Proper operation of your CNC router not only increases your productivity but it also extends the life of your machine and consumables. One way to ensure that you’re operating your CNC router with the best possible yield is to calculate your optimal feed rate.
When we say feed rate, we are referring to the material removal rate in a linear unit per minute (inches per minute in our example). It is essentially how fast your router is making chips out of the material you are cutting. Conversely, when we talk about the speed of a CNC router, we are referring to how fast the spindle is rotating (rotations per minute or RPM).
When calculating feed rate, there are three values that need to be known: RPM, the number of cutting edges, and the chip load.

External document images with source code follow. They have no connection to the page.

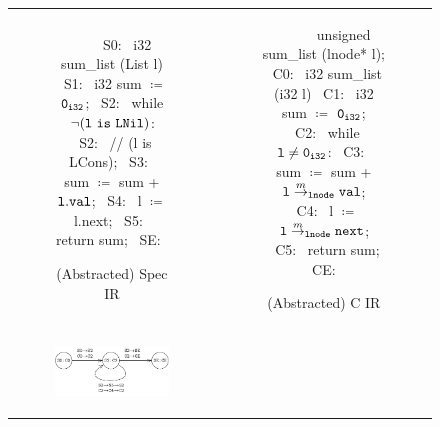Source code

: \begin{figure}[H]
\begin{tabular}{cc}
\begin{subfigure}[b]{0.45\textwidth}
\begin{center}
\begin{allLangEnvScript}
~{\scriptsize \textcolor{mygray}{   }}~   
~{\scriptsize \textcolor{mygray}{S0:}}~ i32 sum_list (List l) {
~{\scriptsize \textcolor{mygray}{S1:}}~   i32 sum $\coloneqq$ ${\tt 0_{i32}}$;
~{\scriptsize \textcolor{mygray}{S2:}}~   while $\mathrm{\tt\neg (l\ is\ LNil)}$:
~{\scriptsize \textcolor{mygray}{S2:}}~     // (l is LCons);
~{\scriptsize \textcolor{mygray}{S3:}}~     sum $\coloneqq$ sum + ${\tt l.val}$;
~{\scriptsize \textcolor{mygray}{S4:}}~     l   $\coloneqq$ l.next;
~{\scriptsize \textcolor{mygray}{S5:}}~   return sum;
~{\scriptsize \textcolor{mygray}{SE:}}~ }
\end{allLangEnvScript}
\end{center}
\vspace{-15px}
\caption{\label{fig:llTraverseSpec}(Abstracted) Spec IR}
\end{subfigure}%
&
\begin{subfigure}[b]{0.55\textwidth}
\begin{center}
\begin{allLangEnvScript}
~{\scriptsize \textcolor{mygray}{\ \ \ }}~ unsigned sum_list (lnode* l);
~{\scriptsize \textcolor{mygray}{C0:}}~ i32 sum_list (i32 l) {
~{\scriptsize \textcolor{mygray}{C1:}}~   i32 sum $\coloneqq$ ${\tt 0_{i32}}$;
~{\scriptsize \textcolor{mygray}{C2:}}~   while ${\tt l \neq 0_{i32}}$:
~{\scriptsize \textcolor{mygray}{C3:}}~     sum $\coloneqq$ sum + ${\tt \tt l} \overset{m}{\rightarrow}_{\tt lnode} {\tt val}$;
~{\scriptsize \textcolor{mygray}{C4:}}~     l   $\coloneqq$ ${\tt \tt l} \overset{m}{\rightarrow}_{\tt lnode} {\tt next}$;
~{\scriptsize \textcolor{mygray}{C5:}}~   return sum;
~{\scriptsize \textcolor{mygray}{CE:}}~ }
\end{allLangEnvScript}
\end{center}
\vspace{-15px}
\caption{\label{fig:llTraverseC}(Abstracted) C IR}
\end{subfigure}%
\\
\begin{subfigure}[b]{0.50\textwidth}
\begin{center}
{\includegraphics[scale=1.2]{chapters/figures/figSumListProductCfg.pdf}}

\end{center}
\end{subfigure}
\end{tabular}
\end{figure}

As we’ve just mentioned, the RPM is the speed at which your spindle is rotating. The number of cutting edges and chip load are both characteristics of the router bit that you’ve selected for a particular cut. Different router bits are going to have a different number of cutting edges and different chip load ranges.
In our example we’re going to use the popular Onsrud Single Flute Bit, product #63-610, with a 1/8in cutting diameter which is used for high speed cutting of aluminum. According to Onsrud’s catalogue, this bit has a chip load between 0.002 and 0.004. The number of flutes in the bit indicates the number of cutting edges, so in this case there is one.

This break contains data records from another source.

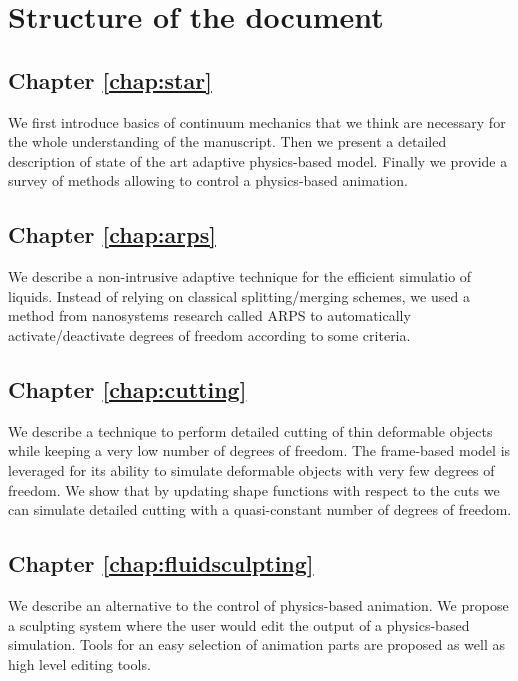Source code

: \section{Structure of the document}

\subsection*{Chapter \ref{chap:star}}
We first introduce basics of continuum mechanics that we think are necessary for the whole understanding of the manuscript. Then we present a detailed description of state of the art adaptive physics-based model. Finally we provide a survey of methods allowing to control a physics-based animation. \\

\subsection*{Chapter \ref{chap:arps}}
We describe a non-intrusive adaptive technique for the efficient simulatio of liquids. Instead of relying on classical splitting/merging schemes, we used a method from nanosystems research called ARPS to automatically activate/deactivate degrees of freedom according to some criteria. \\

\subsection*{Chapter \ref{chap:cutting}}
We describe a technique to perform detailed cutting of thin deformable objects while keeping a very low number of degrees of freedom. The frame-based model is leveraged for its ability to simulate deformable objects with very few degrees of freedom. We show that by updating shape functions with respect to the cuts we can simulate detailed cutting with a quasi-constant number of degrees of freedom. \\

\subsection*{Chapter \ref{chap:fluidsculpting}}
We describe an alternative to the control of physics-based animation. We propose a sculpting system where the user would edit the output of a physics-based simulation. Tools for an easy selection of animation parts are proposed as well as high level editing tools. \\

For a MultiCam CNC router, our spindles will run up to 24,000 RPM, with some spindles reaching 30,000 and even 50,000 RPM. However, most machine operators will run their CNC router in the 18,000-20,000 RPM range.
Using a speed of 20,000 RPM, a simple calculation can be made based on the formula:
Feed Rate (IPM) = RPM x # of cutting edges x chip load
= 20,000 x 1 x 0.002
= 40 IPM
= 20,000 x 1 x 0.003
= 60 IPM
= 20,000 x 1 x 0.004
= 80 IPM
Therefore, when cutting aluminum with a 1/8 tool, your cutting speed should range between 40 and 80 IPM starting with 60 IPM as your median speed.
As you can tell, adjusting any one of the variables in the equation will increase or decrease the feed rate of your cut. A higher feed rate means you’ll complete the cut faster (more chips are being created) however if you cut too quickly you can start to chip or break the material you’re cutting or you can break the tool bit. Increasing the spindle speed is one way to increase the feed rate however if you rotate your spindle too quickly you’ll create too much heat which can soften and dull a tool bit. This is why operators will rotate the spindle slower than the max rate. You can also change the tool bit to one that has a higher chip load or has a double flute. However the tool bit is directly related to the type of cut and finish that you’re trying to achieve.
Experimenting with the different parameters involved in your CNC router’s feed rate will allow you to realize the shortest cutting times with the longest tool life.